Murphy scoped the house. Two large rooms, once used as living and dining areas. A stereo, a wide-screen, and a couch and table arrangement where the dining area had been. Jumbo Linney and Chink Bennet sat on the leather couch, laughing and getting high. They had barely acknowledged the cops’ entrance. Beyond the couch was an open entrance to a kitchen. The living room contained Tyrell’s reclining chair, several folding chairs, a round oak table, and a fireplace, which Tyrell liked to keep live. Murphy knew the layout of the rest of the house: a hallway to the right of the dining area, a bathroom splitting two small bedrooms, a stairwell leading up to an unfinished attic. Murphy and his wife, Wanda, lived in a bungalow just like this one, on 4th and Whittier on the D.C. side of Takoma Park.

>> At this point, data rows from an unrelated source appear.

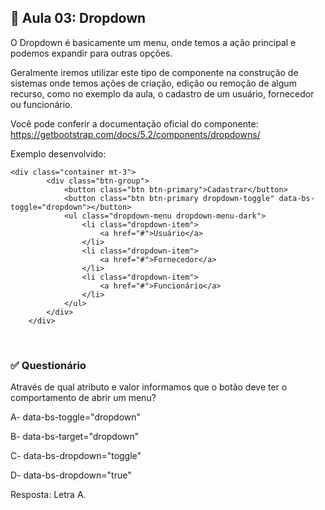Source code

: ## 📝 Aula 03: Dropdown 
O Dropdown é basicamente um menu, onde temos a ação principal e podemos expandir para outras opções.

Geralmente iremos utilizar este tipo de componente na construção de sistemas onde temos ações de criação, edição ou remoção de algum recurso, como no exemplo da aula, o cadastro de um usuário, fornecedor ou funcionário.

Você pode conferir a documentação oficial do componente: https://getbootstrap.com/docs/5.2/components/dropdowns/


Exemplo desenvolvido:
```
<div class="container mt-3">
        <div class="btn-group">
            <button class="btn btn-primary">Cadastrar</button>
            <button class="btn btn-primary dropdown-toggle" data-bs-toggle="dropdown"></button>
            <ul class="dropdown-menu dropdown-menu-dark">
                <li class="dropdown-item">
                    <a href="#">Usuário</a>
                </li>
                <li class="dropdown-item">
                    <a href="#">Fornecedor</a>
                </li>
                <li class="dropdown-item">
                    <a href="#">Funcionário</a>
                </li>
            </ul>
        </div>
    </div>
```

<br>

### ✅ Questionário
Através de qual atributo e valor informamos que o botão deve ter o comportamento de abrir um menu?

A- data-bs-toggle="dropdown"

B- data-bs-target="dropdown"

C- data-bs-dropdown="toggle"

D- data-bs-dropdown="true"  

Resposta: Letra A.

Alan Rogers closed the door, went over to the table where Monroe sat, found himself a chair. Kevin Murphy positioned himself behind Tutt, leaned against the door frame, folded his arms. Tutt stood before Tyrell. None of them had made a move to shake hands. That they wouldn’t was understood.

“So,” said Tyrell.

“Yeah,” said Tutt. “Lotta action today.”

Tutt smiled cordially, kept smiling as he had a quick look around the place. Mutt and Jeff were back on the couch, cooking their heads on some ragweed, listening to some kind of mindless rap. Tutt could see a gun, looked like a nine, sitting on the table in front of them amidst the clutter of someone’s old lunch. To his right, Tyrell’s enforcer, Short Man Monroe, sat at the round table, a toothpick in his mouth, polishing one of his two Glocks with a lambskin cloth. Tutt could have laughed out loud: It would be just like a nigger to polish a plastic gun. The Rogers kid — Tutt made him as soft — had taken a seat at the table next to Monroe. On the table: an LED readout scale, a mirror with a couple of grams of coke heaped on top, a blade lying next to the coke, an automatic money-counting machine, a brown paper bag holding cash or bricks. A Mossberg pistol-grip, pump-action shotgun leaned barrel up against the bricks above the hearth. With all the McDonald’s wrappers, empty chip bags, and half-drunk Big Gulps sitting around, Tutt wondered if any of these geniuses would be able to find his hardware if anything went down.

“About today,” said Tyrell.

“You mean Junie,” said Tutt.

“Uh-huh.”

“Junie’s car was empty.”

“No pillowcase. No twenty-five grand.”

“Nothin’.”

“I saw him put it in the car myself before he left to make the buy.”

“Maybe Junie got greedy, stashed the bundle somewhere before the accident.”

“I don’t think so.”

Short Man raised his head. “Junie wasn’t smart enough to plan nothin’ like that.”

“Or stupid enough,” said Tyrell, “to try and take me off.”

“I don’t know what happened to it,” said Tutt.

“No?”

Tutt motioned toward Rogers and Monroe. “They were there. Maybe you ought to ask your boys.”

Short Man stopped polishing his gun. He stared at the floor, rearranged the toothpick to the other side of his mouth.

“I’ll ask them what I want to ask them,” said Tyrell. “Right now I’m asking you.”

“Me and Murphy,” said Tutt, “one way or another, we’re gonna find out what happened to your money, Tyrell.”

Tyrell stared at Murphy. Murphy held the stare. “That’s what I’m payin’ you two for. Right, Officer Murphy?”

Tutt cleared his throat. “Okay. So we’ll start with some of those neighborhood rummies down there, see what we can dig up.”

“Yo, Tutt,” said Alan Rogers. “You might want to talk with that kid, too.”